Our expectations from our children can make all the difference in their rodeoing. If they see that we only care for low quality output, that is what they will deliver. It’s human nature. We adjust effort to expectations in our place of work. If the expectations are set low, then our effort and output are low, also.

A more important issue here is winning every time. We can also go the other extreme and say that winning is all that matters, that points are all that matter. Some children have even gone to the thinking that their parents’ love for them is dependent on how high their rodeos or grades are.

Grades and Points are numbers or letters that we use to keep score. They are, at best, indicators of something – maybe success, intelligence, effort, virtue, character, etc. Maybe they are like the other positive numbers in our life – assets, salary, ratios, stock portfolios, etc. They probably mean something, but, ultimately, they are numbers and things.

So when we tell our kids that we expect them to do well in their rodeos or anything, we tell them the limits of grades or points. Points are not everything, but they are not meaningless. We also set them up for success. We do not simply set expectations, then sit back and wait for them to deliver the goods. We have to equip them, support them, mentor them, and monitor them.

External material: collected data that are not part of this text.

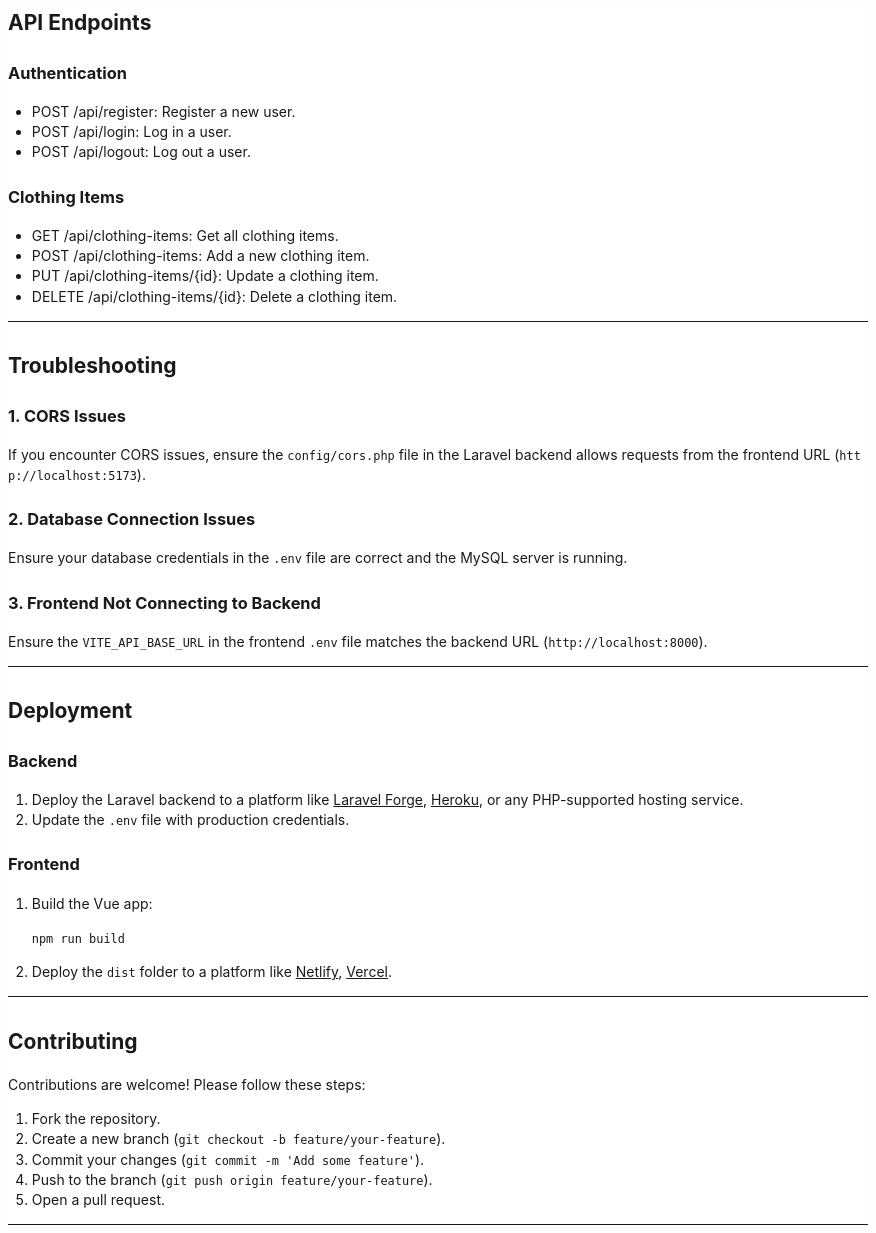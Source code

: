 ## API Endpoints

### Authentication
- POST /api/register: Register a new user.
- POST /api/login: Log in a user.
- POST /api/logout: Log out a user.

### Clothing Items
- GET /api/clothing-items: Get all clothing items.
- POST /api/clothing-items: Add a new clothing item.
- PUT /api/clothing-items/{id}: Update a clothing item.
- DELETE /api/clothing-items/{id}: Delete a clothing item.

---

## Troubleshooting

### 1. CORS Issues
If you encounter CORS issues, ensure the `config/cors.php` file in the Laravel backend allows requests from the frontend URL (`http://localhost:5173`).

### 2. Database Connection Issues
Ensure your database credentials in the `.env` file are correct and the MySQL server is running.

### 3. Frontend Not Connecting to Backend
Ensure the `VITE_API_BASE_URL` in the frontend `.env` file matches the backend URL (`http://localhost:8000`).

---

## Deployment

### Backend
1. Deploy the Laravel backend to a platform like [Laravel Forge](https://forge.laravel.com/), [Heroku](https://www.heroku.com/), or any PHP-supported hosting service.
2. Update the `.env` file with production credentials.

### Frontend
1. Build the Vue app:
   ```bash
   npm run build
   ```
2. Deploy the `dist` folder to a platform like [Netlify](https://www.netlify.com/), [Vercel](https://vercel.com/).
---

## Contributing
Contributions are welcome! Please follow these steps:
1. Fork the repository.
2. Create a new branch (`git checkout -b feature/your-feature`).
3. Commit your changes (`git commit -m 'Add some feature'`).
4. Push to the branch (`git push origin feature/your-feature`).
5. Open a pull request.

---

There are parents who do not want their children to have a tough life the way they did. This usually comes from parents who made something of themselves against all odds, especially a desperately poor background. The stories are real: walking to school and skipping meals because of lack of money, stretching what little they had and skimping on everything, making the best of a sub-quality education, which were all their parents could afford. Rodeoing in the oldest truck and trailer there. Having the oldest or slowest horse or even worse the youngest horse with the least experience.

These parents lived what American writer William Faulkner spoke of when he said that the poor know the joy and despair of a penny found and a penny lost. They had no nest egg from their parents to start with upon graduation. They fixed their sights on what they could do rather than wallow in self-pity or embarrassment.

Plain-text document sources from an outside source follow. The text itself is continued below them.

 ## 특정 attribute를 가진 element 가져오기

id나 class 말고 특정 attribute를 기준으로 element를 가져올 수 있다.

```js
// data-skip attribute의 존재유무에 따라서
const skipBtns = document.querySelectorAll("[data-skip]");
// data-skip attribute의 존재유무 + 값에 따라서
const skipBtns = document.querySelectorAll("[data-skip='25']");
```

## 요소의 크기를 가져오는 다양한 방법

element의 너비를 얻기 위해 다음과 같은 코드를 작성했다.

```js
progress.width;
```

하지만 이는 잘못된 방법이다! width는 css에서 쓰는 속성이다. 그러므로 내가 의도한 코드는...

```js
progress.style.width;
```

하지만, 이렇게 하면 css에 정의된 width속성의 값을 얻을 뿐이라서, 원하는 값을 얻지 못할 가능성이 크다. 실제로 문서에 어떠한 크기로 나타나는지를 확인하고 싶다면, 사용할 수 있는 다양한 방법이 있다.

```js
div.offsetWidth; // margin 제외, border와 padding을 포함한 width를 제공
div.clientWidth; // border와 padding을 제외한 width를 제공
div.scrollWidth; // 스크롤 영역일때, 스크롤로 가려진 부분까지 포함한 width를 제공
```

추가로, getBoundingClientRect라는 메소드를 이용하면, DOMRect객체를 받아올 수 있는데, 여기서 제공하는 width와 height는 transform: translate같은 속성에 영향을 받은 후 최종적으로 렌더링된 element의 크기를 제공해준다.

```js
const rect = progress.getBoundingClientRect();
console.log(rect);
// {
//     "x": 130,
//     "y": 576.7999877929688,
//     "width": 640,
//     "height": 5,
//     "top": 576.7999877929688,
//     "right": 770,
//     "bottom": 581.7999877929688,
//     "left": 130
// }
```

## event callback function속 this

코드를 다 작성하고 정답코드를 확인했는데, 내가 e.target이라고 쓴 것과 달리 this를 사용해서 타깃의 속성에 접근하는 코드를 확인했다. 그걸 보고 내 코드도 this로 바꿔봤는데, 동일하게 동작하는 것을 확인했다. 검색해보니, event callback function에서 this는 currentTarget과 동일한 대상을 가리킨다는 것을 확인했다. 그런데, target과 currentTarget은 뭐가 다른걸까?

Parents in this predicament have lost sight of how hardship shaped their lives for the better and taught them to be tough, resilient, resourceful, hardworking, and demanding on themselves. The desire to spare their kids the bitterness is understandable, but misdirected.

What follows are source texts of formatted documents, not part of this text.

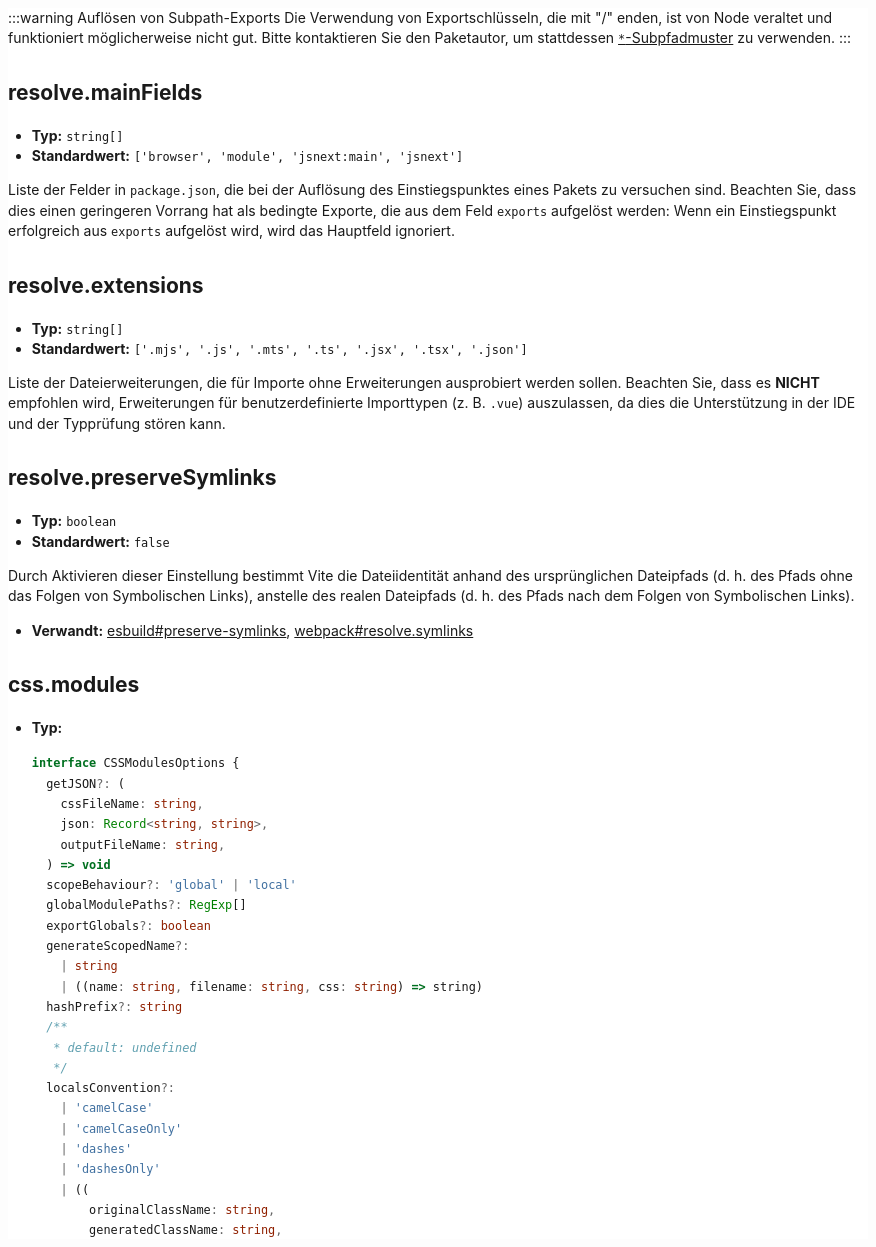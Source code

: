 :::warning Auflösen von Subpath-Exports
Die Verwendung von Exportschlüsseln, die mit "/" enden, ist von Node veraltet und funktioniert möglicherweise nicht gut. Bitte kontaktieren Sie den Paketautor, um stattdessen [`*`-Subpfadmuster](https://nodejs.org/api/packages.html#package-entry-points) zu verwenden.
:::

## resolve.mainFields

- **Typ:** `string[]`
- **Standardwert:** `['browser', 'module', 'jsnext:main', 'jsnext']`

Liste der Felder in `package.json`, die bei der Auflösung des Einstiegspunktes eines Pakets zu versuchen sind. Beachten Sie, dass dies einen geringeren Vorrang hat als bedingte Exporte, die aus dem Feld `exports` aufgelöst werden: Wenn ein Einstiegspunkt erfolgreich aus `exports` aufgelöst wird, wird das Hauptfeld ignoriert.

## resolve.extensions

- **Typ:** `string[]`
- **Standardwert:** `['.mjs', '.js', '.mts', '.ts', '.jsx', '.tsx', '.json']`

Liste der Dateierweiterungen, die für Importe ohne Erweiterungen ausprobiert werden sollen. Beachten Sie, dass es **NICHT** empfohlen wird, Erweiterungen für benutzerdefinierte Importtypen (z. B. `.vue`) auszulassen, da dies die Unterstützung in der IDE und der Typprüfung stören kann.

## resolve.preserveSymlinks

- **Typ:** `boolean`
- **Standardwert:** `false`

Durch Aktivieren dieser Einstellung bestimmt Vite die Dateiidentität anhand des ursprünglichen Dateipfads (d. h. des Pfads ohne das Folgen von Symbolischen Links), anstelle des realen Dateipfads (d. h. des Pfads nach dem Folgen von Symbolischen Links).

- **Verwandt:** [esbuild#preserve-symlinks](https://esbuild.github.io/api/#preserve-symlinks), [webpack#resolve.symlinks](https://webpack.js.org/configuration/resolve/#resolvesymlinks)

## css.modules

- **Typ:**
  ```ts
  interface CSSModulesOptions {
    getJSON?: (
      cssFileName: string,
      json: Record<string, string>,
      outputFileName: string,
    ) => void
    scopeBehaviour?: 'global' | 'local'
    globalModulePaths?: RegExp[]
    exportGlobals?: boolean
    generateScopedName?:
      | string
      | ((name: string, filename: string, css: string) => string)
    hashPrefix?: string
    /**
     * default: undefined
     */
    localsConvention?:
      | 'camelCase'
      | 'camelCaseOnly'
      | 'dashes'
      | 'dashesOnly'
      | ((
          originalClassName: string,
          generatedClassName: string,
  ```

These lessons packaged well can make a real mark on their children’s values. I think it is natural for all parents to want the best for their kids and want them to succeed. You don’t want them to have losses or heart ache. I think this is one of the hardest things as a parent to find balance between teaching and raising your kids, making sure they know they are loved, and the hardest one is letting them learn the hard way and learn from losing, heart ache, and pain. I firmly believe that some our greatest learning experience have come from loosing or mistakes we have made. The winning is a reward for learning from those mistakes and practicing to improve. It is an amazing feeling to win just don’t loose sight of what matters most. I think Rodeo offers so much for our kids to learn that we need to focus on all the things that will help them succeed in life, the winning will then follow.